By the way, aside from a problem with aliasing with C, Fortran and C are
identical with respect to optimization, register allocation, etc..
So, your implied put-down of Fortran is not relevant in this context.

J. Giles
----------

jamiller@hpcupt1.HP.COM (Jim Miller) (03/22/90)

OOPS, sorry about the last note.
I didn't mean to send a duplicate of the message I was remarking
on.  Here is what I thought I was sayin.
    jim - is my face red - miller

>> .......................  Statistics from a large
>> collection of programs and library routines (a mix of general and
>> scientific applications written in C) show that of 782 functions (620
>> of which were non-leaf functions), an average of 6.5 registers per
>> function were live across function calls.
>
>This statistic can only be interpreted in one way: the C compiler in
>question didn't allocate registers very well.  Especially in scientific
>packages, there are _HUGE_ numbers of 'live' _VALUES_ to deal with during
>execution of even simple routines.  Vectors, arrays, lists, strings, etc,
>are alle being either produced or consumed.  The fact that none of these
>_VALUES_ were in registers at the time of the call indicates one of two
>things: 1) the code in question was fragmented to the point that most
>procedures had only a few data items (and scalar at that), or 2) the
>compiler simply wasn't using the registers to anywhere near their potential.
>Since you imply the code was well written, I reject the first explanation.
>That leaves the compiler.

"This statistic can only be interpreted in one way: ", oh really?
"a mix of ..." and the reply is "Especially in scientific packages ..."
No conflict, just fruit salad.  

The dividing up the registers into mine and yours is not necessarily
as bad as you think, there are lots of registers that get set for
temporary values which do not need to be preserved across procedure
calls.  If the compiler is clever, guess which registers get used for
the temporary values?  

another complicating part of the problem is that with a fast cache, saving
in memory is not as much of a penalty as one might think.  One
must be careful about cache lines, working sets, etc.
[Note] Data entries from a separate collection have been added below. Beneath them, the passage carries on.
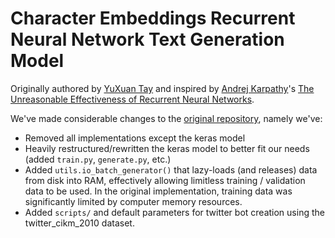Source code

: # Character Embeddings Recurrent Neural Network Text Generation Model

Originally authored by [YuXuan Tay](https://github.com/yxtay) and inspired by [Andrej Karpathy](https://github.com/karpathy/)'s 
[The Unreasonable Effectiveness of Recurrent Neural Networks](https://karpathy.github.io/2015/05/21/rnn-effectiveness/).

We've made considerable changes to the [original repository](https://github.com/yxtay/char-rnn-text-generation), namely we've:

- Removed all implementations except the keras model
- Heavily restructured/rewritten the keras model to better fit our needs (added `train.py`, `generate.py`, etc.)
- Added `utils.io_batch_generator()` that lazy-loads (and releases) data from disk into RAM, effectively allowing limitless training / validation data to be used. In the original implementation, training data was significantly limited by computer memory resources.
- Added `scripts/` and default parameters for twitter bot creation using the twitter_cikm_2010 dataset.
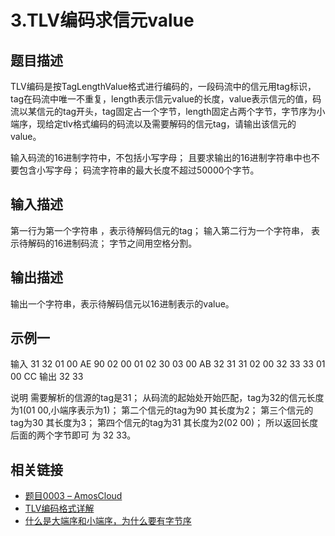 # 3.TLV编码求信元value

## 题目描述

TLV编码是按TagLengthValue格式进行编码的，一段码流中的信元用tag标识，tag在码流中唯一不重复，length表示信元value的长度，value表示信元的值，码流以某信元的tag开头，tag固定占一个字节，length固定占两个字节，字节序为小端序，现给定tlv格式编码的码流以及需要解码的信元tag，请输出该信元的value。

输入码流的16进制字符中，不包括小写字母；
且要求输出的16进制字符串中也不要包含小写字母；
码流字符串的最大长度不超过50000个字节。

## 输入描述

第一行为第一个字符串 ，表示待解码信元的tag；
输入第二行为一个字符串， 表示待解码的16进制码流；
字节之间用空格分割。

## 输出描述

输出一个字符串，表示待解码信元以16进制表示的value。

## 示例一

输入
31
32 01 00 AE 90 02 00 01 02 30 03 00 AB 32 31 31 02 00 32 33 33 01 00 CC
输出
32 33

说明
需要解析的信源的tag是31；
从码流的起始处开始匹配，tag为32的信元长度为1(01 00,小端序表示为1)；
第二个信元的tag为90 其长度为2；
第三个信元的tag为30 其长度为3；
第四个信元的tag为31 其长度为2(02 00)；
所以返回长度后面的两个字节即可 为 32 33。

## 相关链接

- [题目0003 – AmosCloud](http://www.amoscloud.com/?p=2389)
- [TLV编码格式详解](https://zhuanlan.zhihu.com/p/62317518)
- [什么是大端序和小端序，为什么要有字节序](https://cloud.tencent.com/developer/article/1802637)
Part of this discussion may be impacted by what machine one is using.
Cray (bunch), PDP-8(1), HP-PA(32), etc.  If one must save 512 registers,
often calling a subroutine to do some simple function is a real time waster
(factor of >2 in one application on a Cray).  However, with fewer
registers to dump (no matter how you manage it), the coder/compiler/OS
can and will use more small routines.

So, are we really talking about fruit salad (cray v.s. one part of the rest
of the world v.s. another part v.s. ... )?  

    jim - it's my opinion so it's the truth - miller

peter@ficc.uu.net (Peter da Silva) (03/22/90)

> Agreed.  I often see programmers who spend a lot of time trying to
> speed up code that isn't causing a slowdown, and in fact there isn't
> a slowdown in the first place.  Heck, I know people who don't want
> to use shell scripts becasue they are slower than C...

Look at C News. It uses shell scripts extensively, but where it counts
it's orders of magnitude faster than B News.

Code smarter, not just faster.
-- 
 _--_|\  `-_-' Peter da Silva. +1 713 274 5180. <peter@ficc.uu.net>.
/      \  'U`
\_.--._/
      v

jensting@skinfaxe.diku.dk (Jens Tingleff) (03/22/90)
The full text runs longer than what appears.